Fix 404 not found when page is refreshed

My React app uses Reach Router library to route user from root / to /countries/:language. When I refreshes page with F5, reach router does not handle redirection and 404 page is returned.

In order to solve the problem in Netlify, I define a redirect rule in netlify.toml to redirect all routes to /index.html with HTTP status code 200.

  • Create netlify.toml in project directory
# Redirects and headers are GLOBAL for all builds – they do not get scoped to
# contexts no matter where you define them in the file.
# For context-specific rules, use _headers or _redirects files, which are
# PER-DEPLOY.

# A basic redirect rule
[[redirects]]
  from = "/*"
  to = "/index.html"
  status = 200

Update package.json to create npm script commands that Github Action workflow file depends

  • “npm run clean” deletes all files in dist/ directory
  • “npm run build” builds project and generates artifacts in dist/ directory
  "scripts": {
    "build": "parcel build src/index.html",
    "clean": "rm -rf ./dist/"
  }
  • Go to Actions tab of the github repo
  • Create netlify.yml under .github/workflow

Paste the follow code in the yaml file

# .github/workflows/netlify.yml
name: Build and Deploy to Netlify
on:
  push:
  pull_request:
    types: [opened, synchronize]
jobs:
  build:
    name: Deploying to netlify
    runs-on: ubuntu-latest
    steps:
      - name: Setup Node.js for use with actions
        uses: actions/setup-node@v1.1.0
        with:
          version:  12.x
      
      - name: Checkout branch
        uses: actions/checkout@v2
 
      # ( Build to ./dist or other directory... )
      - name: Clean install dependencies
        run: npm ci

      - name: Remove dist
        run: npm run clean

      - name: Build app
        run: npm run build
 
      - name: Deploy to Netlify
        uses: nwtgck/actions-netlify@v1.1.10
        with:
          publish-dir: './dist'
          netlify-config-path: './netlify.toml'
          production-branch: master
          github-token: ${{ secrets.ACCESS_SECRET }}
          deploy-message: "Deploy from GitHub Actions"
          enable-pull-request-comment: false
          enable-commit-comment: true
          overwrites-pull-request-comment: true
        env:
          NETLIFY_AUTH_TOKEN: ${{ secrets.NETLIFY_AUTH_TOKEN }}
          NETLIFY_SITE_ID: ${{ secrets.NETLIFY_SITE_ID }}
        timeout-minutes: 1

netlify-config-path indicates the configuration path to Netlify platform.

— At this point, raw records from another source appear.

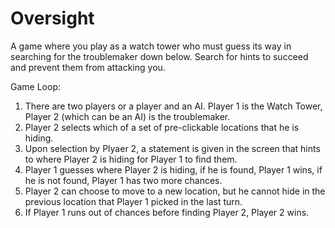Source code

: # Oversight
A game where you play as a watch tower who must guess its way in searching for the troublemaker down below. Search for hints to succeed and prevent them from attacking you.

Game Loop:
1. There are two players or a player and an AI. Player 1 is the Watch Tower, Player 2 (which can be an AI) is the troublemaker.
2. Player 2 selects which of a set of pre-clickable locations that he is hiding.
3. Upon selection by Plyaer 2, a statement is given in the screen that hints to where Player 2 is hiding for Player 1 to find them.
4. Player 1 guesses where Player 2 is hiding, if he is found, Player 1 wins, if he is not found, Player 1 has two more chances.
5. Player 2 can choose to move to a new location, but he cannot hide in the previous location that Player 1 picked in the last turn.
6. If Player 1 runs out of chances before finding Player 2, Player 2 wins.
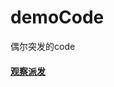 # demoCode

偶尔突发的code

#### [观察派发](https://github.com/WangisBB/demoCode/blob/main/%E8%A7%82%E5%AF%9F%E6%B4%BE%E5%8F%91.html)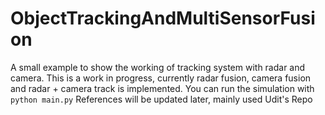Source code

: # ObjectTrackingAndMultiSensorFusion

A small example to show the working of tracking system with radar and camera.
This is a work in progress, currently radar fusion, camera fusion and radar + camera track is implemented.
You can run the simulation with
`python main.py`
References will be updated later, mainly used Udit's Repo
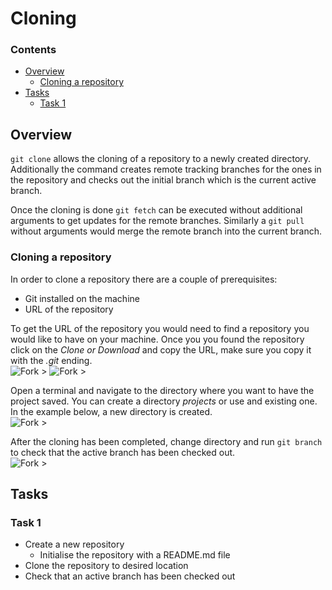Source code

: # Cloning

<!--TOC_START-->
### Contents
- [Overview](#overview)
	- [Cloning a repository](#cloning-a-repository)
- [Tasks](#tasks)
	- [Task 1](#task-1)

<!--TOC_END-->
## Overview
`git clone` allows the cloning of a repository to a newly created directory. Additionally the command creates remote
tracking branches for the ones in the repository and checks out the initial branch which is the current active branch.

Once the cloning is done `git fetch` can be executed without additional arguments to get updates for the remote 
branches. Similarly a `git pull` without arguments would merge the remote branch into the current branch.

### Cloning a repository
In order to clone a repository there are a couple of prerequisites:
* Git installed on the machine
* URL of the repository

To get the URL of the repository you would need to find a repository you would like to have on your machine. Once you 
you found the repository click on the *Clone or Download* and copy the URL, make sure you copy it with the *.git* 
ending. </br>
![Fork >](https://imgur.com/hkzKOvt.png)
![Fork >](https://imgur.com/hOQZaFu.png)

Open a terminal and navigate to the directory where you want to have the project saved. You can create a directory 
*projects* or use and existing one. In the example below, a new directory is created. </br>
![Fork >](https://imgur.com/3b4KMCR.png)

After the cloning has been completed, change directory and run `git branch` to check that the active branch has been 
checked out. </br>
![Fork >](https://imgur.com/UEAW1EN.png)

## Tasks

### Task 1

* Create a new repository
    * Initialise the repository with a README.md file
* Clone the repository to desired location
* Check that an active branch has been checked out
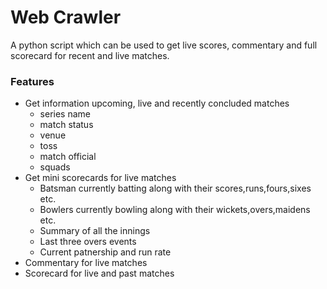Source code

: # Web Crawler
A python script which can be used to get live scores, commentary and full scorecard for recent and live matches.

### Features
* Get information upcoming, live and recently concluded matches
  * series name
  * match status
  * venue
  * toss
  * match official
  * squads
* Get mini scorecards for live matches
  * Batsman currently batting along with their scores,runs,fours,sixes etc.
  * Bowlers currently bowling along with their wickets,overs,maidens etc.
  * Summary of all the innings
  * Last three overs events
  * Current patnership and run rate
* Commentary for live matches
* Scorecard for live and past matches 

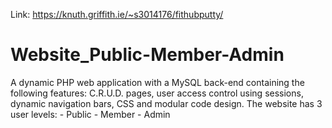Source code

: Link: https://knuth.griffith.ie/~s3014176/fithubputty/

# Website_Public-Member-Admin
A dynamic PHP web application with a MySQL back-end containing the following features: C.R.U.D. pages, user access control using sessions, dynamic navigation bars, CSS and modular code design. The website has 3 user levels: - Public - Member - Admin

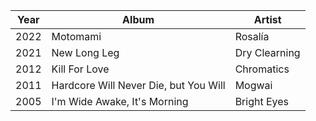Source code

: | Year | Album                                 | Artist        |
| ---- | ------------------------------------- | ------------- |
| 2022 | Motomami                              | Rosalía       |
| 2021 | New Long Leg                          | Dry Clearning |
| 2012 | Kill For Love                         | Chromatics    |
| 2011 | Hardcore Will Never Die, but You Will | Mogwai        |
| 2005 | I'm Wide Awake, It's Morning          | Bright Eyes   |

Netlify environment variables

Login to Netlify to look up NETIFY_SITE_ID and NETIFY_AUTH_TOKEN.

Go to Team > Site > Settings > Site Information > API ID to copy down the NETLIFY_SITE_ID

Go to User Settings > Applications > Personal access token and clicks New Access Token button to generate a token. The token is your NETLIFY_AUTH_TOKEN and it should be kept in a safe location.

Now, you are ready to create NETLIFY_SITE_ID and NETLIFY_AUTH_TOKEN variables under Settings -> Secrets in Github.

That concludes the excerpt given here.